Below are several entries. Transcribe exactly those lines that fall from the one with "### Content Category" through the one with "#### 4. Sentiment", end lines included.

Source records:
--
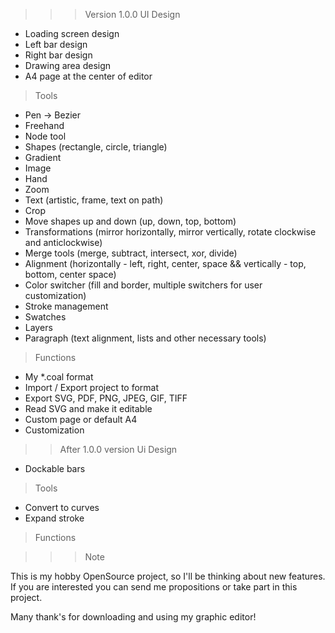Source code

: >>> Version 1.0.0
> UI Design
* Loading screen design
* Left bar design
* Right bar design
* Drawing area design
* A4 page at the center of editor

> Tools
* Pen -> Bezier
* Freehand
* Node tool
* Shapes (rectangle, circle, triangle)
* Gradient
* Image
* Hand
* Zoom
* Text (artistic, frame, text on path)
* Crop
* Move shapes up and down (up, down, top, bottom)
* Transformations (mirror horizontally, mirror vertically, rotate clockwise and anticlockwise)
* Merge tools (merge, subtract, intersect, xor, divide)
* Alignment (horizontally - left, right, center, space && vertically - top, bottom, center space)
* Color switcher (fill and border, multiple switchers for user customization)
* Stroke management
* Swatches
* Layers
* Paragraph (text alignment, lists and other necessary tools)

> Functions
* My *.coal format
* Import / Export project to format
* Export SVG, PDF, PNG, JPEG, GIF, TIFF
* Read SVG and make it editable
* Custom page or default A4
* Customization

>> After 1.0.0 version
> Ui Design
* Dockable bars

> Tools
* Convert to curves
* Expand stroke

> Functions

>>> Note

This is my hobby OpenSource project, so I'll be thinking about new features. If you are
interested you can send me propositions or take part in this project.

Many thank's for downloading and using my graphic editor!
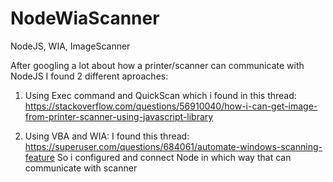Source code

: # NodeWiaScanner
NodeJS, WIA, ImageScanner

After googling a lot about how a printer/scanner can communicate with NodeJS
I found 2 different aproaches:
1. Using Exec command and QuickScan which i found in this thread:
https://stackoverflow.com/questions/56910040/how-i-can-get-image-from-printer-scanner-using-javascript-library

2. Using VBA and WIA:
I found this thread:
https://superuser.com/questions/684061/automate-windows-scanning-feature
So i configured and connect Node in which way that can communicate with scanner
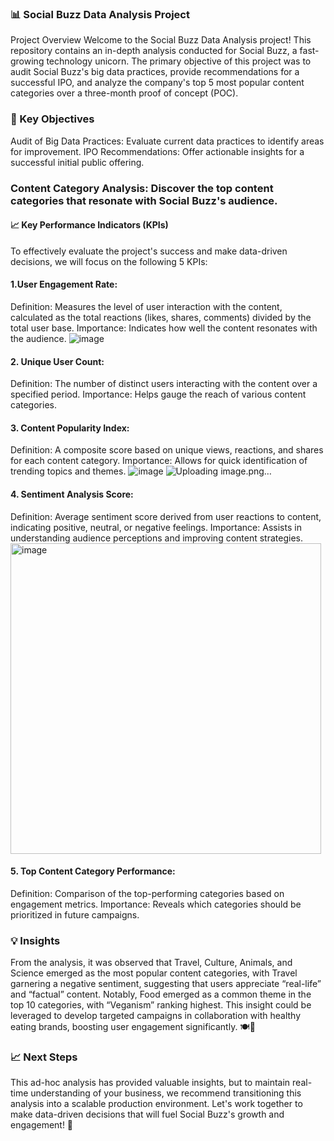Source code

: ### 📊 Social Buzz Data Analysis Project
Project Overview
Welcome to the Social Buzz Data Analysis project! This repository contains an in-depth analysis conducted for Social Buzz, a fast-growing technology unicorn. The primary objective of this project was to audit Social Buzz's big data practices, provide recommendations for a successful IPO, and analyze the company's top 5 most popular content categories over a three-month proof of concept (POC).

### 🎯 Key Objectives
Audit of Big Data Practices: Evaluate current data practices to identify areas for improvement.
IPO Recommendations: Offer actionable insights for a successful initial public offering.
### Content Category Analysis: Discover the top content categories that resonate with Social Buzz's audience.
#### 📈 Key Performance Indicators (KPIs)
To effectively evaluate the project's success and make data-driven decisions, we will focus on the following 5 KPIs:

#### 1.User Engagement Rate:
Definition: Measures the level of user interaction with the content, calculated as the total reactions (likes, shares, comments) divided by the total user base.
Importance: Indicates how well the content resonates with the audience.
![image](https://github.com/user-attachments/assets/fd13af51-03d1-4a31-8d54-fd152634836b)


#### 2. Unique User Count:
Definition: The number of distinct users interacting with the content over a specified period.
Importance: Helps gauge the reach of various content categories.

#### 3. Content Popularity Index:
Definition: A composite score based on unique views, reactions, and shares for each content category.
Importance: Allows for quick identification of trending topics and themes.
![image](https://github.com/user-attachments/assets/a8377cec-48bf-414c-8940-d989cc4e35fa)
![Uploading image.png…]()

#### 4. Sentiment Analysis Score:
Definition: Average sentiment score derived from user reactions to content, indicating positive, neutral, or negative feelings.
Importance: Assists in understanding audience perceptions and improving content strategies.
<img width="497" alt="image" src="https://github.com/user-attachments/assets/ca577cfa-c014-493d-9d9e-43c40b16c67a">


#### 5. Top Content Category Performance:
Definition: Comparison of the top-performing categories based on engagement metrics.
Importance: Reveals which categories should be prioritized in future campaigns.

### 💡 Insights
From the analysis, it was observed that Travel, Culture, Animals, and Science emerged as the most popular content categories, with Travel garnering a negative sentiment, suggesting that users appreciate “real-life” and “factual” content. Notably, Food emerged as a common theme in the top 10 categories, with “Veganism” ranking highest. This insight could be leveraged to develop targeted campaigns in collaboration with healthy eating brands, boosting user engagement significantly. 🍽️🌱

### 📈 Next Steps
This ad-hoc analysis has provided valuable insights, but to maintain real-time understanding of your business, we recommend transitioning this analysis into a scalable production environment. Let's work together to make data-driven decisions that will fuel Social Buzz's growth and engagement! 🚀

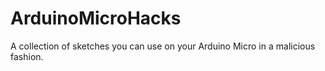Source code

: # ArduinoMicroHacks
A collection of sketches you can use on your Arduino Micro in a malicious fashion.
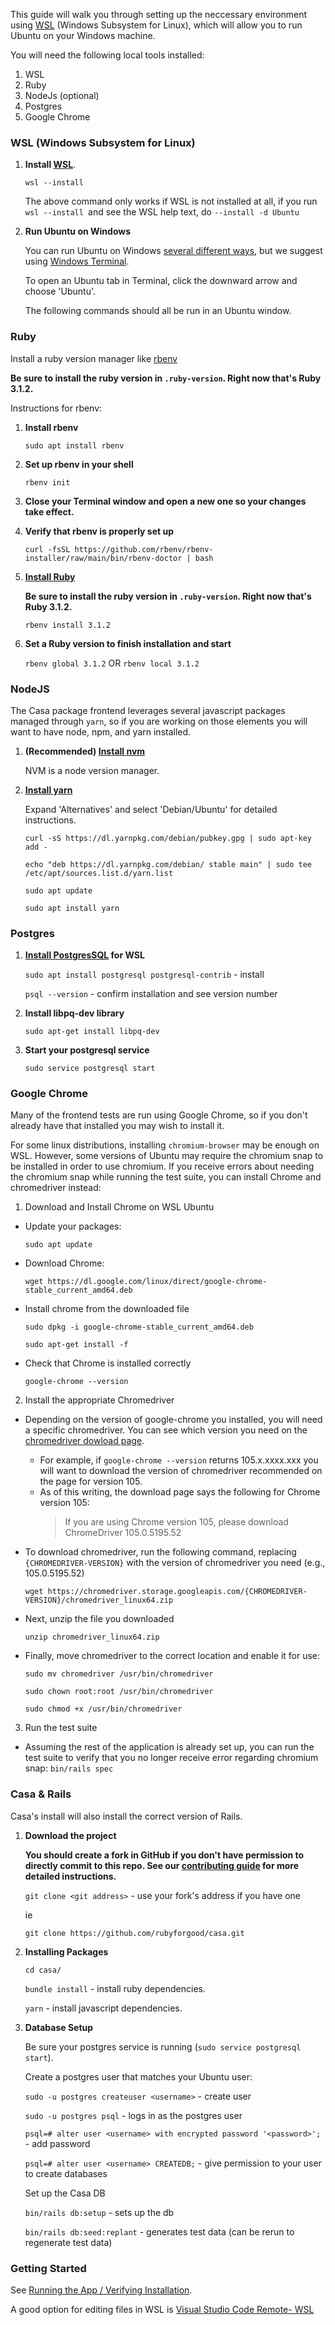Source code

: 

This guide will walk you through setting up the neccessary environment using  [WSL](https://docs.microsoft.com/en-us/windows/wsl/install) (Windows Subsystem for Linux), which will allow you to run Ubuntu on your Windows machine. 

You will need the following local tools installed:

1. WSL
2. Ruby
3. NodeJs (optional)
4. Postgres
5. Google Chrome

### WSL (Windows Subsystem for Linux)

1. **Install [WSL](https://docs.microsoft.com/en-us/windows/wsl/install)**. 

   `wsl --install`

   The above command only works if WSL is not installed at all, if you run `wsl --install `and see the WSL help text, do `--install -d Ubuntu`

2. **Run Ubuntu on Windows**
   
   You can run Ubuntu on Windows [several different ways](https://docs.microsoft.com/en-us/windows/wsl/install#ways-to-run-multiple-linux-distributions-with-wsl), but we suggest using [Windows Terminal](https://docs.microsoft.com/en-us/windows/terminal/install). 

   To open an Ubuntu tab in Terminal, click the downward arrow and choose 'Ubuntu'. 

   The following commands should all be run in an Ubuntu window. 

### Ruby

Install a ruby version manager like [rbenv](https://github.com/rbenv/rbenv#installation)

  **Be sure to install the ruby version in `.ruby-version`. Right now that's Ruby 3.1.2.** 

Instructions for rbenv:

1. **Install rbenv**

   `sudo apt install rbenv`

2. **Set up rbenv in your shell**

   `rbenv init`

3. **Close your Terminal window and open a new one so your changes take effect.**

4. **Verify that rbenv is properly set up**

   `curl -fsSL https://github.com/rbenv/rbenv-installer/raw/main/bin/rbenv-doctor | bash`

5.  **[Install Ruby](https://github.com/rbenv/rbenv#installing-ruby-versions)**

      **Be sure to install the ruby version in `.ruby-version`. Right now that's Ruby 3.1.2.** 

      `rbenv install 3.1.2`

6. **Set a Ruby version to finish installation and start**

    `rbenv global 3.1.2` OR `rbenv local 3.1.2`


### NodeJS

The Casa package frontend leverages several javascript packages managed through `yarn`, so if you are working on those elements you will want to have node, npm, and yarn installed.

1. **(Recommended) [Install nvm](https://github.com/nvm-sh/nvm#installing-and-updating)**

   NVM is a node version manager.

2. **[Install yarn](https://classic.yarnpkg.com/en/docs/install)** 

   Expand 'Alternatives' and select 'Debian/Ubuntu' for detailed instructions.

   `curl -sS https://dl.yarnpkg.com/debian/pubkey.gpg | sudo apt-key add -`
   
   `echo "deb https://dl.yarnpkg.com/debian/ stable main" | sudo tee /etc/apt/sources.list.d/yarn.list`

   `sudo apt update`

   `sudo apt install yarn`

### Postgres

1. **[Install PostgresSQL](https://docs.microsoft.com/en-us/windows/wsl/tutorials/wsl-database#install-postgresql) for WSL**

   `sudo apt install postgresql postgresql-contrib` - install
   
   `psql --version` - confirm installation and see version number
   
 2. **Install libpq-dev library**
 
      `sudo apt-get install libpq-dev`

3. **Start your postgresql service** 

   `sudo service postgresql start`


### Google Chrome

Many of the frontend tests are run using Google Chrome, so if you don't already have that installed you may wish to install it.

For some linux distributions, installing `chromium-browser` may be enough on WSL. However, some versions of Ubuntu may require the chromium snap to be installed in order to use chromium.
If you receive errors about needing the chromium snap while running the test suite, you can install Chrome and chromedriver instead:

1. Download and Install Chrome on WSL Ubuntu
  - Update your packages:

    `sudo apt update`

  - Download Chrome:

    `wget https://dl.google.com/linux/direct/google-chrome-stable_current_amd64.deb`

  - Install chrome from the downloaded file

    `sudo dpkg -i google-chrome-stable_current_amd64.deb`

    `sudo apt-get install -f`

  - Check that Chrome is installed correctly

    `google-chrome --version`

2. Install the appropriate Chromedriver
  - Depending on the version of google-chrome you installed, you will need a specific chromedriver. You can see which version you need on the [chromedriver dowload page](https://chromedriver.chromium.org/downloads).
    - For example, if `google-chrome --version` returns 105.x.xxxx.xxx you will want to download the version of chromedriver recommended on the page for version 105.
    - As of this writing, the download page says the following for Chrome version 105:
      > If you are using Chrome version 105, please download ChromeDriver 105.0.5195.52
  - To download chromedriver, run the following command, replacing `{CHROMEDRIVER-VERSION}` with the version of chromedriver you need (e.g., 105.0.5195.52)

    `wget https://chromedriver.storage.googleapis.com/{CHROMEDRIVER-VERSION}/chromedriver_linux64.zip`

  - Next, unzip the file you downloaded

    `unzip chromedriver_linux64.zip`

  - Finally, move chromedriver to the correct location and enable it for use:

    `sudo mv chromedriver /usr/bin/chromedriver`

    `sudo chown root:root /usr/bin/chromedriver`

    `sudo chmod +x /usr/bin/chromedriver`

3. Run the test suite
  - Assuming the rest of the application is already set up, you can run the test suite to verify that you no longer receive error regarding chromium snap:
    `bin/rails spec`

### Casa & Rails

Casa's install will also install the correct version of Rails. 

1. **Download the project**

   **You should create a fork in GitHub if you don't have permission to directly commit to this repo. See our [contributing guide](https://github.com/rubyforgood/casa/blob/main/doc/CONTRIBUTING.md) for more detailed instructions.**

   `git clone <git address>` - use your fork's address if you have one

   ie

   `git clone https://github.com/rubyforgood/casa.git`

2. **Installing Packages**

   `cd casa/`

   `bundle install` -  install ruby dependencies.

   `yarn` - install javascript dependencies.

3. **Database Setup**

   Be sure your postgres service is running (`sudo service postgresql start`).

   Create a postgres user that matches your Ubuntu user:

   `sudo -u postgres createuser <username>` - create user
   
   `sudo -u postgres psql` - logs in as the postgres user
   
   `psql=# alter user <username> with encrypted password '<password>';` - add password
   
   `psql=# alter user <username> CREATEDB;` - give permission to your user to create databases
 
   Set up the Casa DB

    `bin/rails db:setup`  - sets up the db
    
    `bin/rails db:seed:replant` - generates test data (can be rerun to regenerate test data)

### Getting Started

See [Running the App / Verifying Installation](https://github.com/rubyforgood/casa#running-the-app--verifying-installation). 

A good option for editing files in WSL is [Visual Studio Code Remote- WSL](https://code.visualstudio.com/docs/remote/wsl)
--
**Expected output**
### Content Category Analysis: Discover the top content categories that resonate with Social Buzz's audience.
#### 📈 Key Performance Indicators (KPIs)
To effectively evaluate the project's success and make data-driven decisions, we will focus on the following 5 KPIs:

#### 1.User Engagement Rate:
Definition: Measures the level of user interaction with the content, calculated as the total reactions (likes, shares, comments) divided by the total user base.
Importance: Indicates how well the content resonates with the audience.
![image](https://github.com/user-attachments/assets/fd13af51-03d1-4a31-8d54-fd152634836b)


#### 2. Unique User Count:
Definition: The number of distinct users interacting with the content over a specified period.
Importance: Helps gauge the reach of various content categories.

#### 3. Content Popularity Index:
Definition: A composite score based on unique views, reactions, and shares for each content category.
Importance: Allows for quick identification of trending topics and themes.
![image](https://github.com/user-attachments/assets/a8377cec-48bf-414c-8940-d989cc4e35fa)
![Uploading image.png…]()

#### 4. Sentiment Analysis Score:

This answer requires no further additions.